Take care and I hope you manage to have a positive remembrance day as well as a painful one.
Suexx
Hi there. I am so very sorry for your loss. I really struggle to talk about my own loss, but I would say make time for yourself, just you and your thoughts. I couldnt manage to act 'normal' so I just made sure I didnt have to. I also always find music a comfort, sometimes it helped me to relax, sometimes I just cried, but I needed too.
these are some lyrics to a song which touched me...
In my dreams, you are alive and well
Precious child, precious child
In my mind, I see you clear as a bell
Precious child, precious child
In my soul, there is a hole
That can never be filled
But in my heart, there is hope
'Cause you are with me still
In my heart, you live on
Always there never gone
Precious child, you left too soon
Tho' it may be true that we're apart
You will live forever... in my heart
In my plans, I was the first to leave
Precious child, precious child
But in this world, I was left here to grieve
Precious child, my precious child
In my soul, there is a hole
That can never be filled
But in my heart there is hope
And you are with me still
In my heart you live on
Always there, never gone
Precious child, you left too soon,
Tho' it may be true that we're apart
You will live forever... in my heart
God knows I want to hold you,
See you, touch you
And maybe there's a heaven
And someday I will again
Please know you are not forgotten until then
In my heart you live on
Always there never gone
Precious child, you left too soon
Tho' it may be true that we're apart
You will live forever... in my heart
Hi There Cinnamon.
I have no experience of this kind of loss and I can imagine it is very hard.

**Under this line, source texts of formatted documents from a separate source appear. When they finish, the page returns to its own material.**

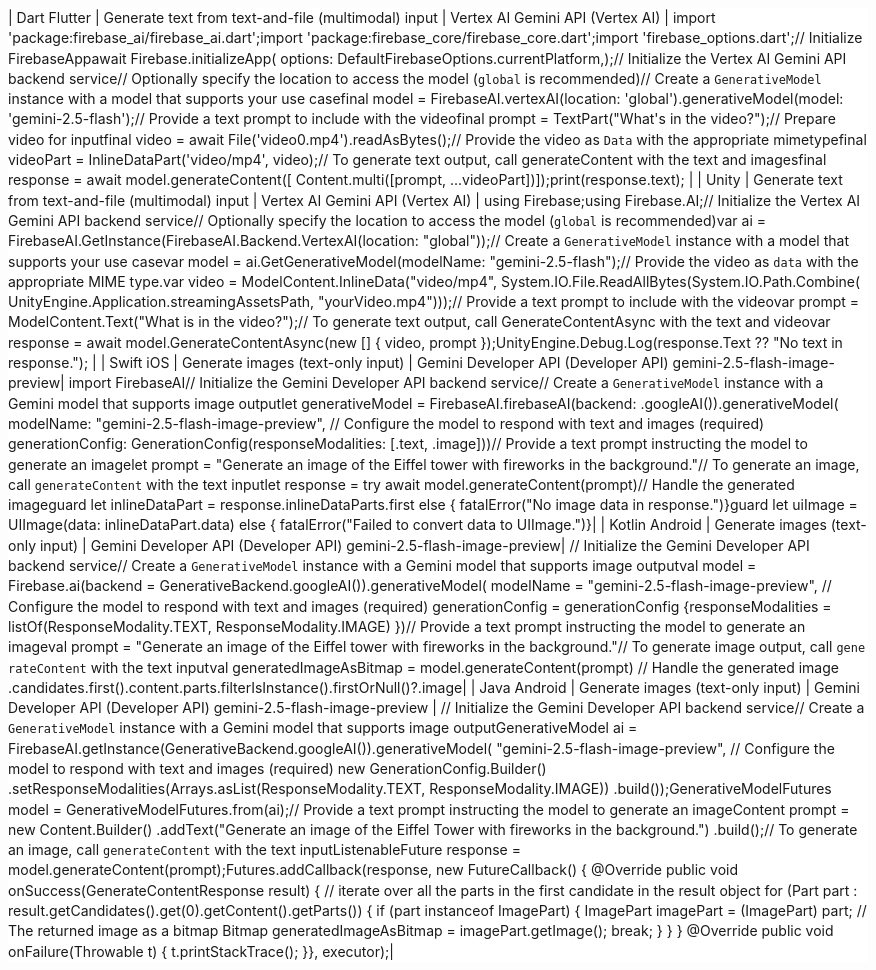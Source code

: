 | Dart Flutter | Generate text from text-and-file (multimodal) input | Vertex AI Gemini API (Vertex AI) | import 'package:firebase_ai/firebase_ai.dart';import 'package:firebase_core/firebase_core.dart';import 'firebase_options.dart';// Initialize FirebaseAppawait Firebase.initializeApp(  options: DefaultFirebaseOptions.currentPlatform,);// Initialize the Vertex AI Gemini API backend service// Optionally specify the location to access the model (`global` is recommended)// Create a `GenerativeModel` instance with a model that supports your use casefinal model =      FirebaseAI.vertexAI(location: 'global').generativeModel(model: 'gemini-2.5-flash');// Provide a text prompt to include with the videofinal prompt = TextPart("What's in the video?");// Prepare video for inputfinal video = await File('video0.mp4').readAsBytes();// Provide the video as `Data` with the appropriate mimetypefinal videoPart = InlineDataPart('video/mp4', video);// To generate text output, call generateContent with the text and imagesfinal response = await model.generateContent([  Content.multi([prompt, ...videoPart])]);print(response.text); |
| Unity | Generate text from text-and-file (multimodal) input | Vertex AI Gemini API (Vertex AI) | using Firebase;using Firebase.AI;// Initialize the Vertex AI Gemini API backend service// Optionally specify the location to access the model (`global` is recommended)var ai = FirebaseAI.GetInstance(FirebaseAI.Backend.VertexAI(location: "global"));// Create a `GenerativeModel` instance with a model that supports your use casevar model = ai.GetGenerativeModel(modelName: "gemini-2.5-flash");// Provide the video as `data` with the appropriate MIME type.var video = ModelContent.InlineData("video/mp4",      System.IO.File.ReadAllBytes(System.IO.Path.Combine(          UnityEngine.Application.streamingAssetsPath, "yourVideo.mp4")));// Provide a text prompt to include with the videovar prompt = ModelContent.Text("What is in the video?");// To generate text output, call GenerateContentAsync with the text and videovar response = await model.GenerateContentAsync(new [] { video, prompt });UnityEngine.Debug.Log(response.Text ?? "No text in response."); |
| Swift iOS  | Generate images (text-only input) | Gemini Developer API (Developer API) gemini-2.5-flash-image-preview| import FirebaseAI// Initialize the Gemini Developer API backend service// Create a `GenerativeModel` instance with a Gemini model that supports image outputlet generativeModel = FirebaseAI.firebaseAI(backend: .googleAI()).generativeModel(  modelName: "gemini-2.5-flash-image-preview",  // Configure the model to respond with text and images (required)  generationConfig: GenerationConfig(responseModalities: [.text, .image]))// Provide a text prompt instructing the model to generate an imagelet prompt = "Generate an image of the Eiffel tower with fireworks in the background."// To generate an image, call `generateContent` with the text inputlet response = try await model.generateContent(prompt)// Handle the generated imageguard let inlineDataPart = response.inlineDataParts.first else {  fatalError("No image data in response.")}guard let uiImage = UIImage(data: inlineDataPart.data) else {  fatalError("Failed to convert data to UIImage.")}|
| Kotlin Android | Generate images (text-only input) | Gemini Developer API (Developer API) gemini-2.5-flash-image-preview| // Initialize the Gemini Developer API backend service// Create a `GenerativeModel` instance with a Gemini model that supports image outputval model = Firebase.ai(backend = GenerativeBackend.googleAI()).generativeModel(    modelName = "gemini-2.5-flash-image-preview",    // Configure the model to respond with text and images (required)    generationConfig = generationConfig {responseModalities = listOf(ResponseModality.TEXT, ResponseModality.IMAGE) })// Provide a text prompt instructing the model to generate an imageval prompt = "Generate an image of the Eiffel tower with fireworks in the background."// To generate image output, call `generateContent` with the text inputval generatedImageAsBitmap = model.generateContent(prompt)    // Handle the generated image    .candidates.first().content.parts.filterIsInstance<ImagePart>().firstOrNull()?.image|
| Java Android | Generate images (text-only input) | Gemini Developer API (Developer API) gemini-2.5-flash-image-preview | // Initialize the Gemini Developer API backend service// Create a `GenerativeModel` instance with a Gemini model that supports image outputGenerativeModel ai = FirebaseAI.getInstance(GenerativeBackend.googleAI()).generativeModel(    "gemini-2.5-flash-image-preview",    // Configure the model to respond with text and images (required)    new GenerationConfig.Builder()        .setResponseModalities(Arrays.asList(ResponseModality.TEXT, ResponseModality.IMAGE))        .build());GenerativeModelFutures model = GenerativeModelFutures.from(ai);// Provide a text prompt instructing the model to generate an imageContent prompt = new Content.Builder()        .addText("Generate an image of the Eiffel Tower with fireworks in the background.")        .build();// To generate an image, call `generateContent` with the text inputListenableFuture<GenerateContentResponse> response = model.generateContent(prompt);Futures.addCallback(response, new FutureCallback<GenerateContentResponse>() {    @Override    public void onSuccess(GenerateContentResponse result) {         // iterate over all the parts in the first candidate in the result object        for (Part part : result.getCandidates().get(0).getContent().getParts()) {            if (part instanceof ImagePart) {                ImagePart imagePart = (ImagePart) part;                // The returned image as a bitmap                Bitmap generatedImageAsBitmap = imagePart.getImage();                break;            }        }    }    @Override    public void onFailure(Throwable t) {        t.printStackTrace();    }}, executor);|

If you
Feel your grief is not easing at all it might be good to get bereavement counselling.
Maybe a good thing to aim for is to try and keep going as a tribute to your
Loss. Nobody would want you to suffers and you will have lots of sad days but having lost a partner nearly five years ago, I know this is differ but you will find
Joyful and happy days start to appear like flowers in the midst of your grief
Grief has no time limit so don't rush , and use all the help you can get from
Groups specific to your grief. Maybe light a candle on the anniversary to
Symbolise light, that the spirit lives on.
Please take care and I will keep you in my prayers.